背景 MRI 卵巢-附件报告和数据系统 (O-RADS) 能够对超声不确定的附件病变进行风险分层,部分基于时间-强度曲线 (TIC) 分析,但该分析可能并非普遍适用。目的 比较 TIC 评估与视觉评估对动态对比增强 MRI 扫描对附件病变进行分类为良性或恶性的诊断准确性,并评估其对 O-RADS MRI 评分的影响。材料与方法 回顾性检索 2013 年 3 月至 2018 年 3 月间在欧洲附件磁共振研究组 (EURAD) 数据库中接受 MRI 检查以评估不确定附件病变的女性的前瞻性多中心研究数据。纳入因附件实性病变而接受手术的女性。通过视觉和 TIC 评估评估相对于外肌层的实性组织增强情况。记录对比材料洗脱情况。根据 O-RADS MRI 评分进行视觉和 TIC 评估,并对病变进行分类。计算每个病变的诊断准确性。结果 在 244 名女性(平均年龄,55.3 岁 ± 15.8 [标准差])的 320 个病变(207 个恶性,113 个良性)中进行了分析。
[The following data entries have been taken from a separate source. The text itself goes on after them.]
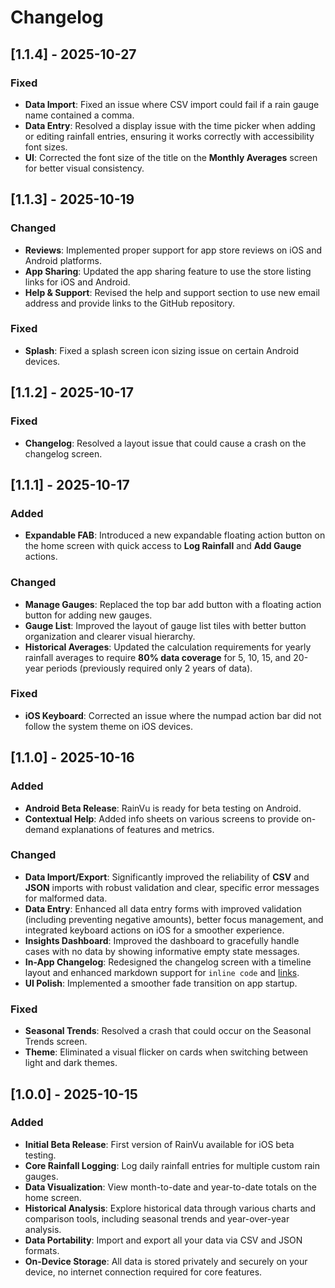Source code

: # Changelog

## [1.1.4] - 2025-10-27

### Fixed

- **Data Import**: Fixed an issue where CSV import could fail if a rain gauge name contained a comma.
- **Data Entry**: Resolved a display issue with the time picker when adding or editing rainfall entries, ensuring it works correctly with accessibility font sizes.
- **UI**: Corrected the font size of the title on the **Monthly Averages** screen for better visual consistency.

## [1.1.3] - 2025-10-19

### Changed

- **Reviews**: Implemented proper support for app store reviews on iOS and Android platforms.
- **App Sharing**: Updated the app sharing feature to use the store listing links for iOS and Android.
- **Help & Support**: Revised the help and support section to use new email address and provide links to the GitHub repository.

### Fixed

- **Splash**: Fixed a splash screen icon sizing issue on certain Android devices.

## [1.1.2] - 2025-10-17

### Fixed

- **Changelog**: Resolved a layout issue that could cause a crash on the changelog screen.

## [1.1.1] - 2025-10-17

### Added

- **Expandable FAB**: Introduced a new expandable floating action button on the home screen with quick access to **Log Rainfall** and **Add Gauge** actions.

### Changed

- **Manage Gauges**: Replaced the top bar add button with a floating action button for adding new gauges.
- **Gauge List**: Improved the layout of gauge list tiles with better button organization and clearer visual hierarchy.
- **Historical Averages**: Updated the calculation requirements for yearly rainfall averages to require **80% data coverage** for 5, 10, 15, and 20-year periods (previously required only 2 years of data).

### Fixed

- **iOS Keyboard**: Corrected an issue where the numpad action bar did not follow the system theme on iOS devices.

## [1.1.0] - 2025-10-16

### Added
- **Android Beta Release**: RainVu is ready for beta testing on Android.
- **Contextual Help**: Added info sheets on various screens to provide on-demand explanations of features and metrics.

### Changed
- **Data Import/Export**: Significantly improved the reliability of **CSV** and **JSON** imports with robust validation and clear, specific error messages for malformed data.
- **Data Entry**: Enhanced all data entry forms with improved validation (including preventing negative amounts), better focus management, and integrated keyboard actions on iOS for a smoother experience.
- **Insights Dashboard**: Improved the dashboard to gracefully handle cases with no data by showing informative empty state messages.
- **In-App Changelog**: Redesigned the changelog screen with a timeline layout and enhanced markdown support for `inline code` and [links](https://github.com/the-user-created/RainVu).
- **UI Polish**: Implemented a smoother fade transition on app startup.

### Fixed
- **Seasonal Trends**: Resolved a crash that could occur on the Seasonal Trends screen.
- **Theme**: Eliminated a visual flicker on cards when switching between light and dark themes.

## [1.0.0] - 2025-10-15

### Added

- **Initial Beta Release**: First version of RainVu available for iOS beta testing.
- **Core Rainfall Logging**: Log daily rainfall entries for multiple custom rain gauges.
- **Data Visualization**: View month-to-date and year-to-date totals on the home screen.
- **Historical Analysis**: Explore historical data through various charts and comparison tools, including seasonal trends and year-over-year analysis.
- **Data Portability**: Import and export all your data via CSV and JSON formats.
- **On-Device Storage**: All data is stored privately and securely on your device, no internet connection required for core features.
恶性病变的敏感性分别为 96%(198/207)和 76%(157/207),TIC 和视觉评估的准确性分别为 86%(95%CI:81,90)和 78%(95%CI:73,82)。TIC 比视觉评估更准确( <.001),对良性病变的特异性更高(95%CI:92,98)和 76%(95%CI:68,81)。21%(38/177)的侵袭性病变在视觉评估中被评为低风险。TIC 和视觉评估中,对比材料洗脱和高危强化(定义为比肌层更早的强化)对恶性病变均具有高度特异性(TIC 分别为 97%[95%CI:91,99]和 94%[95%CI:90,97],视觉评估分别为 97%[95%CI:92,99]和 93%[95%CI:88,97])。TIC 比视觉评估更准确(O-RADS MRI 评分曲线下面积,0.87[95%CI:0.83,0.90]与 0.73[95%CI:0.68,0.78]; <.001)。结论 与视觉评估相比,TIC 分析在实现 Ovarian-Adnexal Reporting and Data System MRI 评分的最佳诊断准确性方面更准确。临床试验注册号 NCT01738789 © RSNA,2022 参见本期 Vargas 和 Woo 的社论。